If the beneficiaries can prove that abuse in court, the executor could be liable for the legal damages, owe the difference between what the asset was sold for and the fair market value, and potentially be charged for the whole mess.
How to Prevent Liability: Step down as executor if you feel like you cannot handle the responsibility.
Scenario #2: When executors distribute inheritances too early
If an executor distributes assets to beneficiaries too early, as in before all debts and taxes are paid, and then realizes that they need to get that money back to pay those debts, they could be liable for those tax and debt burdens — especially if beneficiaries refuse to give the money back.
How to Prevent Liability: File notice to creditors early and triple-check all taxes and debts are paid before distributing any inheritances.
Scenario #3 - Solvent Estates and Missing Creditors
Solvent estates are estates that have enough assets to cover all outstanding debts and taxes after the person passes away. So if they owed $175k and you have $430k in probate assets, the estate is considered solvent.

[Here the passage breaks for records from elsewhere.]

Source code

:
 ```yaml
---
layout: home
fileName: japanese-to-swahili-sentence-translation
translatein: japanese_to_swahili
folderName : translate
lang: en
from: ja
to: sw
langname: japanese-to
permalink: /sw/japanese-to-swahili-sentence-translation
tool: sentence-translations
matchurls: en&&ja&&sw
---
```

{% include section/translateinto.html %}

Executors have to pay off debts and taxes before distributing anything to beneficiaries. While state order of payments differ, inheritances are always distributed last.

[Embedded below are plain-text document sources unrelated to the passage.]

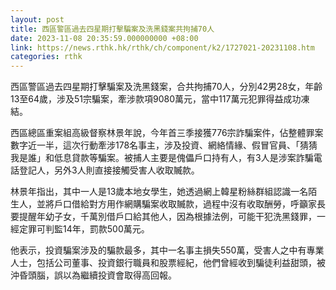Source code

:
 ```yaml
---
layout: post
title: 西區警區過去四星期打擊騙案及洗黑錢案共拘捕70人
date: 2023-11-08 20:35:59.000000000 +08:00
link: https://news.rthk.hk/rthk/ch/component/k2/1727021-20231108.htm
categories: rthk
---
```


西區警區過去四星期打擊騙案及洗黑錢案，合共拘捕70人，分別42男28女，年齡13至64歲，涉及51宗騙案，牽涉款項9080萬元，當中117萬元犯罪得益成功凍結。

西區總區重案組高級督察林景年說，今年首三季接獲776宗詐騙案件，佔整體罪案數字近一半，這次行動牽涉178名事主，涉及投資、網絡情緣、假冒官員、「猜猜我是誰」和低息貸款等騙案。被捕人主要是傀儡戶口持有人，有3人是涉案詐騙電話登記人，另外3人則直接接觸受害人收取贓款。

林景年指出，其中一人是13歲本地女學生，她透過網上韓星粉絲群組認識一名陌生人，並將戶口借給對方用作網購騙案收取贓款，過程中沒有收取酬勞，呼籲家長要提醒年幼子女，千萬別借戶口給其他人，因為根據法例，可能干犯洗黑錢罪，一經定罪可判監14年，罰款500萬元。

他表示，投資騙案涉及的騙款最多，其中一名事主損失550萬，受害人之中有專業人士，包括公司董事、投資銀行職員和股票經紀，他們曾經收到騙徒利益甜頭，被沖昏頭腦，誤以為繼續投資會取得高回報。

If an executor distributes inheritances and accidentally leaves out a valid creditor, and then that creditor appears to claim a debt, then the executor could be liable for that debt — even if it was completely by accident.
That’s why filing notice to creditors is so important. It sets a clock for how long creditors have to reach out about a debt. If they don’t contact the executor before the clock runs out (usually 2-4 months and varies by state), then that debt is forfeit and you don’t have anything to worry about.

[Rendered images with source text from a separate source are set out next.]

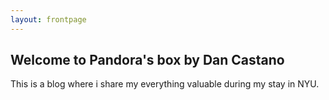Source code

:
```yaml
---
layout: frontpage
---
```


## Welcome to Pandora's box by Dan Castano

This is a blog where i share my everything valuable during my stay in NYU.
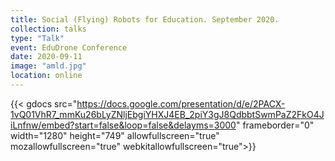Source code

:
 ```yaml
---
title: Social (Flying) Robots for Education. September 2020.
collection: talks
type: "Talk"
event: EduDrone Conference 
date: 2020-09-11
image: "amld.jpg"
location: online
---
```



{{< gdocs  src="https://docs.google.com/presentation/d/e/2PACX-1vQ01VhR7_mmKu26bLyZNljEbgiYHXJ4EB_2piY3gJ8QdbbtSwmPaZ2FkO4JiLnfnw/embed?start=false&loop=false&delayms=3000" frameborder="0" width="1280" height="749" allowfullscreen="true" mozallowfullscreen="true" webkitallowfullscreen="true">}}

More on filing notice to creditors correctly: 6 Steps to Filing Notice to Creditors
How to Prevent Liability: File notice to creditors as soon as you are able
Scenario #4 - Insolvent Estates and Incorrect Payments
Another case of potential liability is if you are managing an insolvent estate, a.k.a. an estate that does not have enough money to cover all taxes and debts. If this is the case, beneficiaries will not be receiving any inheritances unless a particular asset or fund passed outside of probate, or was considered a non-probate asset.
The risk with insolvent estates is paying off debts and taxes in the wrong order. For example, in some states medical debt may get higher priority than credit card debt. So if you pay off credit card debt and run out of money for medical debt, you could be liable.
Insolvent estates are really tricky. If you are settling an insolvent estate with a complex debt structure, you should hire a probate attorney and/or accountant. It’s not worth the trouble not to. At the very least, consult with some so you can get a professional read on your situation.
How to Prevent Liability: File notice to creditors early, hire a probate attorney, and pay close attention to the order of distributions in the relevant jurisdiction.
Tips for Reducing Your Risk of Liability
Here are a few other tips on making sure you aren’t on the hook as the executor.
- Avoid or abridge probate if possible
- If you ever feel over your head, consult or hire a probate attorney
- Never distribute inheritances early
- If the estate is insolvent, get help
- File notice to creditors as early as possible and set a date in the calendar when you know you are able to move forward
- Conduct all business through an estate account
- Track all executor expenses and use thorough documentation
Half of the battle of being an executor is knowing what to do and when
Once you have the understanding of the general estate settlement process and a list of executor duties/responsibilities, all you have to do is check the next thing off your list. Having this north star during estate settlement reduces the chances of you being liable for estate debts and makes the whole process feel much simpler.